• [Records for this task]
··········

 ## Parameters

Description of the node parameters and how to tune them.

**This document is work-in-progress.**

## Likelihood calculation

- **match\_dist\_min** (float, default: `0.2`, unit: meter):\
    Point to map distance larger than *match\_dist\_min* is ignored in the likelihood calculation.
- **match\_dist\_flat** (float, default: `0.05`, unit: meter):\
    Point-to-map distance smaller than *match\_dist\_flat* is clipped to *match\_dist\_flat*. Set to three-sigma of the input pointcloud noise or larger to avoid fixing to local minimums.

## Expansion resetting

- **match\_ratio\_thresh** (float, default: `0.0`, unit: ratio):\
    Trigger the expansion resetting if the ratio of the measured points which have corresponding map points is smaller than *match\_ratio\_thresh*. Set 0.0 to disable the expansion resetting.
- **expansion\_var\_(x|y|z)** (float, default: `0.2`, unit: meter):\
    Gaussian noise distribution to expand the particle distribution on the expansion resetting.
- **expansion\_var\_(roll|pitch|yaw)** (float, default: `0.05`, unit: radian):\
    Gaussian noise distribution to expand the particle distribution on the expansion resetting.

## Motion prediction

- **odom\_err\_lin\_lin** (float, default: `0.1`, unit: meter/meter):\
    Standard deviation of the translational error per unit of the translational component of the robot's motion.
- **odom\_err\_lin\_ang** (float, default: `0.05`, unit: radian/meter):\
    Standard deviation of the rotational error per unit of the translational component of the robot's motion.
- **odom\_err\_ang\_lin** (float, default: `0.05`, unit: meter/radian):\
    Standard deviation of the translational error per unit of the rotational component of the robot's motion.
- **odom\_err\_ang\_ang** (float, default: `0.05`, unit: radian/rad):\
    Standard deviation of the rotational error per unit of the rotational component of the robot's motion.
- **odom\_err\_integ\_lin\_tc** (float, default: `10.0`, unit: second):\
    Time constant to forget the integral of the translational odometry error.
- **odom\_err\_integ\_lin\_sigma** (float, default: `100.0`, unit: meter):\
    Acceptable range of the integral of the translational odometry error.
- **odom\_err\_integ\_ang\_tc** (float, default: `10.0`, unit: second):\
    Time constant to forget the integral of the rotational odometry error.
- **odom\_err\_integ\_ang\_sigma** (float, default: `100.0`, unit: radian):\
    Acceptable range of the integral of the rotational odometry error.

··········

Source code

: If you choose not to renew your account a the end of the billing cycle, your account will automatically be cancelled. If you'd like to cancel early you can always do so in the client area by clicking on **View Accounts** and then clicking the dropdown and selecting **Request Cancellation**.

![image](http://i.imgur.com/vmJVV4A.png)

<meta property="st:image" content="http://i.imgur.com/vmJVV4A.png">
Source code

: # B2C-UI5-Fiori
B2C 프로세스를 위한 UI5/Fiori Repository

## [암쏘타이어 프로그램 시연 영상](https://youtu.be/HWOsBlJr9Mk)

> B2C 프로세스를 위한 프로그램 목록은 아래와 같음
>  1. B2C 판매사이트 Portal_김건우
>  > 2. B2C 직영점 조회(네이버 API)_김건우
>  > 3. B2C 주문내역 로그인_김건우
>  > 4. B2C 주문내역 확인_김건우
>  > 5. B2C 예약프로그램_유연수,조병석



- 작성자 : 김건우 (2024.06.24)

··········

• [Work instructions] All lines that contain the word "integral" must be copied from the records above.

• [Task solution]
    Time constant to forget the integral of the translational odometry error.
    Acceptable range of the integral of the translational odometry error.
    Time constant to forget the integral of the rotational odometry error.
    Acceptable range of the integral of the rotational odometry error.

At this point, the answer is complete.